Research Abstract
Extracellular ATP, other nucleotides and adenosine play critical, albeit often opposing roles in inflammation, immune regulation and tumor cell biology. As an example, ATP is associated with direct induction of tumor cell death and functions as a danger-associated molecular pattern molecule (DAMP) leading to the activation of innate and adaptive immune responses mediated via type-2 purinergic receptors. Hence, ATP once released into the extracellular compartment might create an immunostimulatory tumor microenvironment that would promote tumor death. ATP and other nucleotides are, however, catalyzed to nucleoside derivatives (e.g. adenosine) by the ectonucleotidases CD39 family members and CD73, resulting in the activation of type-1 purinergic or adenosine receptors.

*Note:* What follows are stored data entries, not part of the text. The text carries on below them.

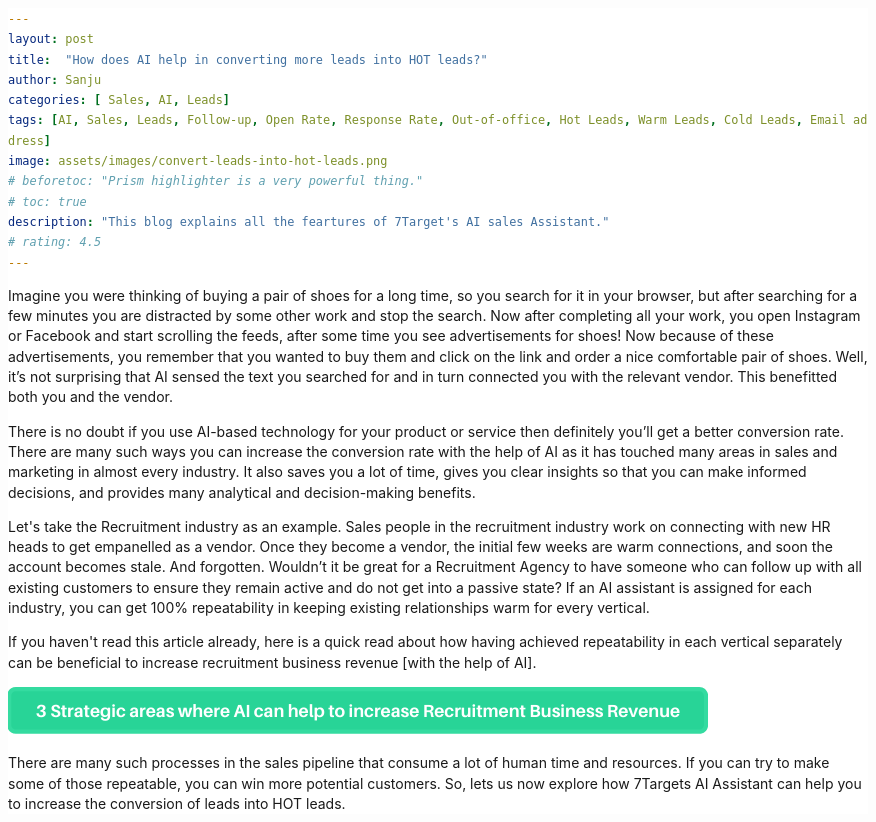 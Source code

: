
 ```yaml
---
layout: post
title:  "How does AI help in converting more leads into HOT leads?"
author: Sanju
categories: [ Sales, AI, Leads]
tags: [AI, Sales, Leads, Follow-up, Open Rate, Response Rate, Out-of-office, Hot Leads, Warm Leads, Cold Leads, Email address]
image: assets/images/convert-leads-into-hot-leads.png
# beforetoc: "Prism highlighter is a very powerful thing."
# toc: true
description: "This blog explains all the feartures of 7Target's AI sales Assistant."
# rating: 4.5
---
```

Imagine you were thinking of buying a pair of shoes for a long time, so you search for it in your browser, but after searching for a few minutes you are distracted by some other work and stop the search. Now after completing all your work, you open Instagram or Facebook and start scrolling the feeds, after some time you see advertisements for shoes! Now because of these advertisements, you remember that you wanted to buy them and click on the link and order a nice comfortable pair of shoes. Well, it’s not surprising that AI sensed the text you searched for and in turn connected you with the relevant vendor. This benefitted both you and the vendor. 

There is no doubt if you use AI-based technology for your product or service then definitely you’ll get a better conversion rate. There are many such ways you can increase the conversion rate with the help of AI as it has touched many areas in sales and marketing in almost every industry. It also saves you a lot of time, gives you clear insights so that you can make informed decisions, and provides many analytical and decision-making benefits. 

Let's take the Recruitment industry as an example. Sales people in the recruitment industry work on connecting with new HR heads to get empanelled as a vendor. Once they become a vendor, the initial few weeks are warm connections, and soon the account becomes stale. And forgotten. Wouldn’t it be great for a Recruitment Agency to have someone who can follow up with all existing customers to ensure they remain active and do not get into a passive state? If an AI assistant is assigned for each industry, you can get 100% repeatability in keeping existing relationships warm for every vertical. 


If you haven't read this article already, here is a quick read about how having achieved repeatability in each vertical separately can be beneficial to increase recruitment business revenue [with the help of AI].

[![image](../assets/images/3-Strategic-areas-where-AI-help-increase-Recruitment-Business.png)](https://blog.7targets.ai/3-Strategic-areas-where-AI-can-help-to-increase-Recruitment-Business-Revenue/)

There are many such processes in the sales pipeline that consume a lot of human time and resources. If you can try to make some of those repeatable, you can win more potential customers. So, lets us now explore how 7Targets AI Assistant can help you to increase the conversion of leads into HOT leads.

<div class="video-container">
    <iframe src="https://www.youtube.com/embed/NDYA1LjSw9c" height="380" width="560" 
    allow="autoplay; encrypted-media"
    frameborder="0">
    </iframe>
</div>
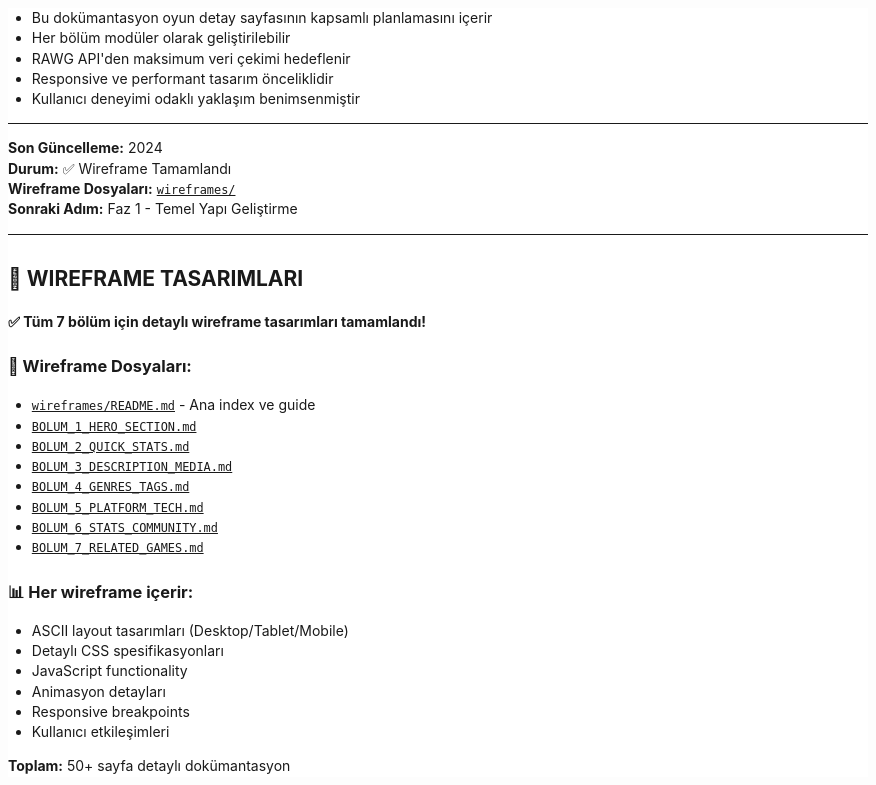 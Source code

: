 - Bu dokümantasyon oyun detay sayfasının kapsamlı planlamasını içerir
- Her bölüm modüler olarak geliştirilebilir
- RAWG API'den maksimum veri çekimi hedeflenir
- Responsive ve performant tasarım önceliklidir
- Kullanıcı deneyimi odaklı yaklaşım benimsenmiştir

---

**Son Güncelleme:** 2024  
**Durum:** ✅ Wireframe Tamamlandı  
**Wireframe Dosyaları:** [`wireframes/`](./wireframes/README.md)  
**Sonraki Adım:** Faz 1 - Temel Yapı Geliştirme

---

## 📐 WIREFRAME TASARIMLARI

**✅ Tüm 7 bölüm için detaylı wireframe tasarımları tamamlandı!**

### 📂 Wireframe Dosyaları:
- [`wireframes/README.md`](./wireframes/README.md) - Ana index ve guide
- [`BOLUM_1_HERO_SECTION.md`](./wireframes/BOLUM_1_HERO_SECTION.md)
- [`BOLUM_2_QUICK_STATS.md`](./wireframes/BOLUM_2_QUICK_STATS.md)
- [`BOLUM_3_DESCRIPTION_MEDIA.md`](./wireframes/BOLUM_3_DESCRIPTION_MEDIA.md)
- [`BOLUM_4_GENRES_TAGS.md`](./wireframes/BOLUM_4_GENRES_TAGS.md)
- [`BOLUM_5_PLATFORM_TECH.md`](./wireframes/BOLUM_5_PLATFORM_TECH.md)
- [`BOLUM_6_STATS_COMMUNITY.md`](./wireframes/BOLUM_6_STATS_COMMUNITY.md)
- [`BOLUM_7_RELATED_GAMES.md`](./wireframes/BOLUM_7_RELATED_GAMES.md)

### 📊 Her wireframe içerir:
- ASCII layout tasarımları (Desktop/Tablet/Mobile)
- Detaylı CSS spesifikasyonları
- JavaScript functionality
- Animasyon detayları
- Responsive breakpoints
- Kullanıcı etkileşimleri

**Toplam:** 50+ sayfa detaylı dokümantasyon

Adenosine serves as an immune checkpoint mediator to suppress innate and adaptive immune responses and would be expected to foster an immunosuppressive tumor microenvironment favoring tumor growth, as well as potentially inducing chemoresistance.
The concepts, addressed by the Robson laboratory and others, are that modulating the purinergic balance within the tumor microenvironment to promote extracellular ATP inflammatory effects over those of adenosine (immunogenic purinergic modulation via inhibition of CD39 and CD73) might be expected to enhance chemotherapy induced cytotoxicity, via elicitation of robust and persistent anti-tumor immunity.
There are several translational endeavors currently ongoing to target CD73, CD39, and potentially other members of the ENTPD family, in cancer with active Clinical Trials.
See: Immunological Reviews 2017; 276: 121–144 and updated publications.